§ **Problem details**
Find "and installed deps" below and begin at its line; stop after the line with "the empirical work.". Output those lines exactly, without pictures.

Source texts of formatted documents
- - -
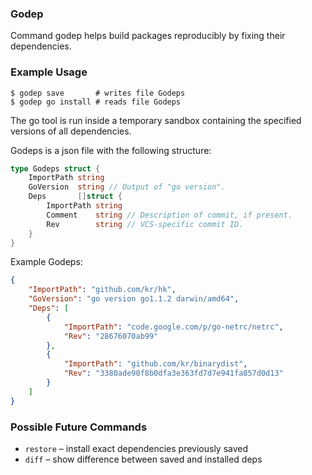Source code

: ### Godep

Command godep helps build packages reproducibly by fixing their dependencies.

### Example Usage

```
$ godep save       # writes file Godeps
$ godep go install # reads file Godeps
```

The go tool is run inside a temporary sandbox containing
the specified versions of all dependencies.

Godeps is a json file with the following structure:

```go
type Godeps struct {
	ImportPath string
	GoVersion  string // Output of "go version".
	Deps       []struct {
		ImportPath string
		Comment    string // Description of commit, if present.
		Rev        string // VCS-specific commit ID.
	}
}
```

Example Godeps:

```json
{
	"ImportPath": "github.com/kr/hk",
	"GoVersion": "go version go1.1.2 darwin/amd64",
	"Deps": [
		{
			"ImportPath": "code.google.com/p/go-netrc/netrc",
			"Rev": "28676070ab99"
		},
		{
			"ImportPath": "github.com/kr/binarydist",
			"Rev": "3380ade90f8b0dfa3e363fd7d7e941fa857d0d13"
		}
	]
}
```

### Possible Future Commands

- `restore` – install exact dependencies previously saved
- `diff` – show difference between saved and installed deps
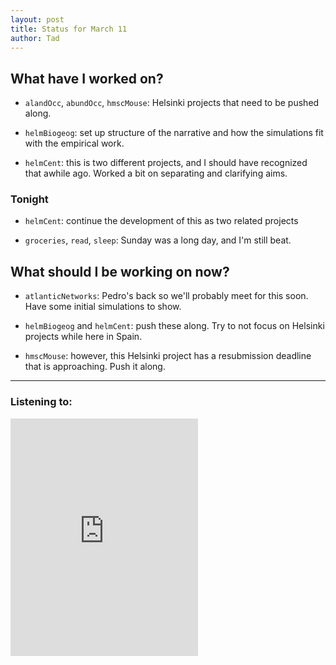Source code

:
 ```yaml
---
layout: post 
title: Status for March 11 
author: Tad
---
```


## What have I worked on?

* `alandOcc`, `abundOcc`, `hmscMouse`: Helsinki projects that need to be pushed along.

* `helmBiogeog`: set up structure of the narrative and how the simulations fit with the empirical work.

* `helmCent`: this is two different projects, and I should have recognized that awhile ago. Worked a bit on separating and clarifying aims. 






### Tonight

* `helmCent`: continue the development of this as two related projects

* `groceries`, `read`, `sleep`: Sunday was a long day, and I'm still beat. 




## What should I be working on now?

* `atlanticNetworks`: Pedro's back so we'll probably meet for this soon. Have some initial simulations to show. 

* `helmBiogeog` and `helmCent`: push these along. Try to not focus on Helsinki projects while here in Spain. 

* `hmscMouse`: however, this Helsinki project has a resubmission deadline that is approaching. Push it along. 



--- 

### Listening to:

<iframe src='https://embed.spotify.com/?uri=spotify%3Atrack%3A7ofZgS5xDW0XodfjaXWvZG' width='300' height='380' frameborder='0' allowtransparency='true'></iframe>

<i class='fa fa-code' style='color:pink'></i>

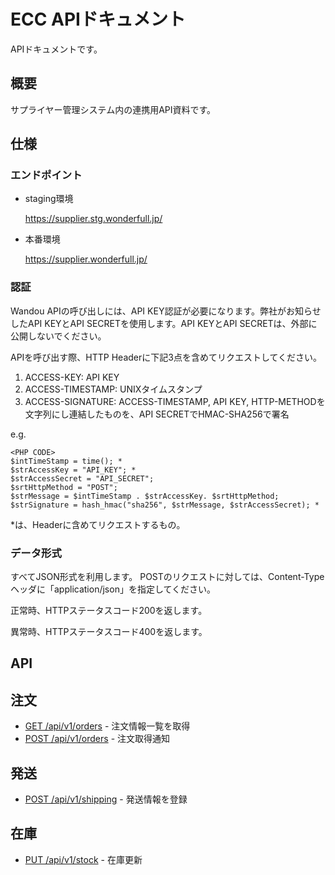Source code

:# ECC APIドキュメント
APIドキュメントです。

## 概要
サプライヤー管理システム内の連携用API資料です。

## 仕様
### エンドポイント
* staging環境

  https://supplier.stg.wonderfull.jp/

* 本番環境

  https://supplier.wonderfull.jp/

### 認証
Wandou APIの呼び出しには、API KEY認証が必要になります。弊社がお知らせしたAPI KEYとAPI SECRETを使用します。API KEYとAPI SECRETは、外部に公開しないでください。

APIを呼び出す際、HTTP Headerに下記3点を含めてリクエストしてください。

1) ACCESS-KEY: API KEY
2) ACCESS-TIMESTAMP: UNIXタイムスタンプ
3) ACCESS-SIGNATURE: ACCESS-TIMESTAMP, API KEY, HTTP-METHODを文字列にし連結したものを、API SECRETでHMAC-SHA256で署名

e.g.
```
<PHP CODE>
$intTimeStamp = time(); *
$strAccessKey = "API_KEY"; *
$strAccessSecret = "API_SECRET";
$srtHttpMethod = "POST";
$strMessage = $intTimeStamp . $strAccessKey. $srtHttpMethod;
$strSignature = hash_hmac("sha256", $strMessage, $strAccessSecret); *
```

*は、Headerに含めてリクエストするもの。
### データ形式
すべてJSON形式を利用します。
POSTのリクエストに対しては、Content-Typeヘッダに「application/json」を指定してください。

正常時、HTTPステータスコード200を返します。

異常時、HTTPステータスコード400を返します。

## API

## 注文
* [GET /api/v1/orders](v1_orders.md) - 注文情報一覧を取得
* [POST /api/v1/orders](v1_orders_post.md) - 注文取得通知

## 発送
* [POST /api/v1/shipping](v1_shipping.md) - 発送情報を登録

## 在庫
* [PUT /api/v1/stock](v1_stock.md) - 在庫更新
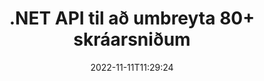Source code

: ---
############################# Static ############################
layout: "product"
date: 2022-11-11T11:29:24
draft: false

product: "Conversion"
product_tag: "conversion"
platform: .NET
platform_tag: net

############################# Head ############################
head_title: "C# .NET Document Conversion API | Umbreyttu PDF Word Excel PPTX HTML myndum"
head_description: "C# .NET Document Conversion API. Umbreyttu PDF Word DOC DOCX, Excel töflureiknum PPT PPTX, HTML, PSD, MPT MPP, Email MSG EMLX, AutoCAD & myndskráarsnið."

############################# Header ############################
title: ".NET API til að umbreyta 80+ skráarsniðum"
description: "Einfalt API til að samþætta virkni skjala- og myndbreytinga í .NET forritum án þess að setja upp neinn utanaðkomandi hugbúnað."
button:
    enable: true
    icon: "fas fa-arrow-down"
    label: "Sækja ókeypis prufuáskrift"
    link: "https://downloads.groupdocs.com/conversion/net"

############################# SubMenu ############################
submenu:
    enable: true
    
    left:
        img_alt: "GroupDocs.Conversion for .NET"
        image: "https://www.groupdocs.cloud/templates/groupdocs/images/product-logos/groupdocs-conversion-net.png"
        product: "GroupDocs.Conversion"
        platform: ".NET"

    middle:
        button:
            # button loop
            - link: "#overview"
              text: "Yfirlit"

            # button loop
            - link: "#features"
              text: "Eiginleikar"

            # button loop
            - link: "#support"
              text: "Stuðningur"

            # button loop
            - link: "https://products.groupdocs.app/conversion"
              text: "Sýning í beinni"

            # button loop
            - link: "https://purchase.groupdocs.com/pricing/conversion/net"
              text: "Verðlag"

    right:
        link_download: "https://downloads.groupdocs.com/conversion"
        link_learn: "https://docs.groupdocs.com/conversion/net/"
        link_buy: "https://purchase.groupdocs.com"

############################# Overview ############################
overview:
    enable: true
    content: |
      GroupDocs.Conversion for .NET býður upp á einfalt sett af API, sem gerir forriturum kleift að smíða öflug skjalabreytingarforrit í C#, ASP.NET og annarri .NET tengdri tækni. GroupDocs.Conversion for .NET API veitir notendum þínum skjótan, skilvirkan og áreiðanlegan skráabreytingarlausn. Það styður að framkvæma nákvæmar umbreytingar á öllum vinsælum viðskiptaskjalasniðum, þar á meðal: PDF, HTML, tölvupósti, Microsoft Word skjölum, Excel töflureiknum, PowerPoint kynningum, Project, Photoshop, CorelDraw, AutoCAD, skýringarmyndum, rastermyndaskráarsniðum og margt fleira. Skjalabreytirasafnið greinir sjálfkrafa upprunaskjalssnið og gefur þér alla stjórn á því að breyta annaðhvort öllu skjalinu eða tilteknum síðum í viðkomandi úttakssnið. Það er auðveldara að skipta út leturgerðum sem vantar fyrir valið og bæta texta- eða myndvatnsmerkjum við hvaða skjalasíðu sem er.

      GroupDocs.Conversion for .NET er hægt að nota til að þróa forrit í hvaða þróunarumhverfi sem er sem miðar á .NET vettvang. Það er samhæft við öll .NET byggð tungumál og styður vinsæl stýrikerfi (Windows, Linux, MacOS) þar sem hægt er að setja upp Mono eða .NET ramma (þar á meðal .NET Core).
    tabs:
      enable: true
      
      ## TAB ONE ##
      tab_one:
        description: |
          Eftirfarandi er yfirlit yfir GroupDocs.Conversion for .NET:
        
        right:
          enable: true
          icon: "fab fa-html5"
          title: "Yfirlit"
          content: |
            * Greina skráartegund sjálfkrafa
            * Umbreyttu skjölum
            * Umbreyttu kynningum
            * Umbreyttu töflureiknum
            * Umbreyttu rastermyndum
            * Umbreyttu PDF skjölum
            * Umbreyttu öðrum sniðum
            * Notaðu vatnsmerki
            * Tilgreindu lykilorð skrár
            * Sérsníddu viðskipti

      ## TAB TWO ##
      tab_two:
        description: |
          GroupDocs.Conversion for .NET styður umbreytingu á milli allra vinsælra og algengra [skjalaskráasniða](https://docs.groupdocs.com/conversion/net/supported-document-formats/).

        left:
          enable: true
          table:
            # table loop
            - title: "Umbreyta úr:"
              content: |
                * **Skjöl**: DOC, DOCX, DOCM, DOT, DOTX, DOTM, RTF, TXT, ODT, OTT
                * **Töflureiknar**: XLS, XLSX, XLSM, XLSB, CSV, XLS2003, ODS, TSV, XLT, XLTX, XLTM, XLAM, FODS, SXC
                * **Kynningar**: PPT, PPTX, PPS, PPSX, ODP, POT, POTX, POTM, PPTM, PPSM, FODP
                * **Myndir**: TIF, TIFF, JPG, JPEG, PNG, GIF, BMP, ICO, DIB, JPC, JPEG-LS, JPEG2000
                * **Færanlegt**: PDF, XPS, OXPS, EPUB
                * **HTML**: HTM, HTML, MHTML
                * **Metaskrár**: EMZ, WMZ
                * **PhotoShop**: PSD
                * **Verkefni**: MPP, MPT, MPX
                * **Outlook**: PST, OST
                * **Tölvupóstur**: MSG, EML, EMLX
                * **Skýringarmyndir**: VSD, VSDX, VSDM, VSS, VSSM, VST, VSTM, VSX, VTX, VDW, VDX, SVG, SVGZ
                * **AutoCAD**: DXF, DWG, DWF, STL, IFC, DWT
                * **PostScript**: EPS, PS, PSL, CGM
                * **CorelDRAW**: CDR, CMX
                * **Annað**: VCF, PLT, LGS, OTG, MD, AI, LOG

        right:
          enable: true
          table:
            # table loop
            - title: "Umbreyta í:"
              content: |
                * **Skjöl**: DOC, DOCX, DOCM, DOT, DOTX, DOTM, RTF, TXT, ODT, OTT
                * **Töflureiknar**: XLS, XLSX, XLSM, XLSB, CSV, XLS2003, TSV, XLTX, ODS, XLAM, FODS, DIF, SXC
                * **Kynningar**: PPT, PPTX, PPS, PPSX, ODP, POTX, POTM, PPTM, PPSM, FODP
                * **Myndir**: TIF, TIFF, JPG, JPEG, PNG, GIF, BMP, ICO, JPEG2000
                * **Metaskrár**: EMF, WMF, EMZ, WMZ
                * **Skýringarmynd**: SVGZ
                * **Færanlegt**: PDF, XPS
                * **HTML**: HTM, HTML, MHTML
                **Annað**: læknir

      ## TAB THREE ##
      tab_three:
        description: |
          GroupDocs.Conversion for .NET styður eftirfarandi stýrikerfi, ramma og pakkastjóra:
      
        left:
          enable: true
          table:
            # table loop
            - icon: "fab fa-windows"
              title: "Stýrikerfi"
              content: |
                Windows Desktop, Windows Server, Windows Azure, Linux, MacOS

            # table loop
            - icon: "fas fa-code"
              title: "Stutt rammar"
              content: |
                Frameworks: .NET Framework, .NET Standard, .NET Core, Mono

        right:
          enable: true
          table:
            # table loop
            - icon: "fas fa-box"
              title: "Pakkastjóri"
              content: |
                Nuget

            # table loop
            - icon: "fas fa-tools"
              title: "Pakkastjóri"
              content: |
                Microsoft Visual Studio, Xamarin, MonoDevelop

############################# Features ############################
features:
    enable: true
    title: "Eiginleikar GroupDocs.Conversion for .NET"

    feature:
      # feature loop
      - icon: "fas fa-copy"
        content: "Auðveld samþætting og metered leyfisveiting"

      # feature loop
      - icon: "fas fa-eye"
        content: "Stilltu sjálfgefinn aðdráttarvalkost þegar þú umbreytir í orð, skyggnur eða frumur"

      # feature loop
      - icon: "fas fa-bolt"
        content: "Umbreyttu í/frá öllum vinsælum rastermyndasniðum og úthlutaðu DPI, hæð og breidd myndar"
      
      # feature loop
      - icon: "fas fa-file-powerpoint"
        content: "Umbreyttu PDF og mynd í grátóna og línuraðu PDF skjal fyrir vefinn"

      # feature loop
      - icon: "fas fa-code"
        content: "Tilgreindu bókamerkjastig, fyrirsagnarstig og stækkað stig í Word í PDF/XPS umbreytingu"

      # feature loop
      - icon: "fas fa-cloud"
        content: "Stilltu og settu vatnsmerki í umbreytt skjal sem bakgrunn til að birta á bak við texta"

      # feature loop
      - icon: "fas fa-remove-format"
        content: "Gerðu tölvupósthaus við umbreytingu úr tölvupósti"

      # feature loop
      - icon: "fas fa-comment-slash"
        content: "Stilltu sérsniðnar leturgerðir og hlaðið/skiptu leturgerð í staðinn við skjalabreytingu"

      # feature loop
      - icon: "fas fa-location-arrow"
        content: "Stilltu sjálfgefið leturgerð til að skipta út leturgerðum sem vantar fyrir skjöl, skyggnur og töflureiknir"

      # feature loop
      - icon: "fas fa-border-all"
        content: ""

      # feature loop
      - icon: "fas fa-wrench"
        content: "Umbreyttu töflureikni með töflulínum og fjarlægðu athugasemdir úr skyggnum meðan á umbreytingu stendur"

      # feature loop
      - icon: "fas fa-columns"
        content: "Umbreyttu tilteknum skjalasíðum sem PDF-sniði og umbreyttu tilteknu frumusviði í töflureiknum"

      # feature loop
      - icon: "fas fa-file-word"
        content: "Sýndu falin blöð og slepptu tómum röðum og dálkum á meðan þú umbreytir töflureiknum"

      # feature loop
      - icon: "fas fa-envelope"
        content: "Teldu heildarsíður skjals og stilltu lykilorð á óvarið skjal meðan á umbreytingu stendur"

      # feature loop
      - icon: "fas fa-print"
        content: "Valkostur til að fjarlægja athugasemdir og innbyggðar skrár úr PDF"

      # feature loop
      - icon: "fas fa-file-archive"
        content: "Búðu til HTML 5 samhæft merki þegar þú umbreytir í HTML"

      # feature loop
      - icon: "fas fa-lock"
        content: "Finndu upprunategund sjálfkrafa og skilaðu öllum mögulegum viðskiptum þegar þú umbreytir úr straumi"

      # feature loop
      - icon: "fas fa-file-code"
        content: "Geta til að skila hverri síðu í sérstökum straumi meðan þú umbreytir í PDF eða HTML"
      
      # feature loop
      - icon: "fas fa-fill-drip"
        content: "Sýna/fela merkingar, athugasemdir og fylgjast með breytingum meðan þú umbreytir úr Word"

      # feature loop
      - icon: "fas fa-file-excel"
        content: "DOCX til Tiff G3 umbreyting með skyggingarvalkosti"

      # feature loop
      - icon: "fas fa-heading"
        content: "Umbreyttu sérstökum útlitum þegar þú umbreytir úr CAD skjali"

      # feature loop
      - icon: "fas fa-project-diagram"
        content: "Sjálfvirk nafngift þegar umbreytt skjal er vistað í skrá"

      # feature loop
      - icon: "fas fa-cube"
        content: "Metered Licensing Stuðningur til að vera innheimtur á grundvelli notkunar á API"

      # feature loop
      - icon: "fab fa-uncharted"
        content: "Umbreyttu skýringarmyndum í ritvinnsluskráarsnið"
      
      # feature loop
      - icon: "fab fa-uncharted"
        content: "Bættu við blaðsíðunúmerum meðan þú umbreytir HTML í ritvinnsluskjal"

      # feature loop
      - icon: "fab fa-uncharted"
        content: "Umbreyttu XML skjölum í hvaða snið sem er án umbreytingar"

      # feature loop
      - icon: "fab fa-uncharted"
        content: "Fylgstu með framvindu skráabreytinga (byrjun, lok) beint úr forriti við viðskiptavini"

    more_feature:
      # more_feature_loop
      - title: "Umbreyttu skjalasniði auðveldlega"
        content: |
          Með því að nota GroupDocs.Conversion for .NET er mjög auðvelt að breyta skjalasniði. Eftirfarandi dæmi sýnir þér hvernig á að umbreyta PDF skrá í DOC skrá með því að nota C#:  
            
          {features.more_feature.step1} 
          {features.more_feature.step2} 
          {features.more_feature.step3} 
            
          ```csharp    
           // Hlaða upprunaskrá DOCX fyrir umbreytingu
          var converter = new GroupDocs.Conversion.Converter("input.docx");
          // Undirbúa viðskiptavalkosti fyrir marksnið PDF
          var convertOptions = converter.GetPossibleConversions()["pdf"].ConvertOptions;
          // Umbreyttu í PDF snið
          converter.Convert("output.pdf", convertOptions);
          ```
            
      # more_feature_loop
      - title: "Umbreyting í myndsnið"
        content: "GroupDocs.Conversion for .NET er hægt að nota til að þróa forrit í hvaða þróunarumhverfi sem er sem miðar á .NET vettvang. Það er samhæft við öll .NET byggð tungumál og styður vinsæl stýrikerfi (Windows, Linux, MacOS) þar sem hægt er að setja upp Mono eða .NET ramma (þar á meðal .NET Core)."

      # more_feature_loop
      - title: "Styður ýmsar PDF-sniðsgerðir"
        content: |
          GroupDocs.Conversion for .NET API styður umbreytingu skjala í eftirfarandi PDF gerðir/snið:  
            
          * PdfA_1A
          * PdfA_1B
          * PdfA_2A
          * PdfA_3A
          * PdfA_2B
          * PdfA_2U
          * PdfA_3B
          * PdfA_3U
          * v1_3
          * v1_4
          * v1_5
          * v1_6
          * v1_7
          * PdfX_1A
          * PdfX3

############################# Support ############################
support:
    enable: true

############################# Solutions ############################
solutions:
    enable: true
    title: "GroupDocs.Conversion býður upp á API fyrir skjalabreytingar fyrir önnur vinsæl þróunarumhverfi"

    solution:
        # solution loop
        - img_alt: "GroupDocs.Conversion fyrir Java"
          image: "https://www.groupdocs.cloud/templates/groupdocs/images/product-logos/groupdocs-conversion-java.png"
          product: "GroupDocs.Conversion"
          platform: "Java"
          link: "/conversion/java/"

############################# Back to top ###############################
back_to_top:
  enable: true
---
- - -
§ **Response to the exercise**
- `diff` – show difference between saved and installed deps
Source code

:
 ```yaml
---
layout: post 
title: Status for March 11 
author: Tad
---
```


## What have I worked on?

* `alandOcc`, `abundOcc`, `hmscMouse`: Helsinki projects that need to be pushed along.

* `helmBiogeog`: set up structure of the narrative and how the simulations fit with the empirical work.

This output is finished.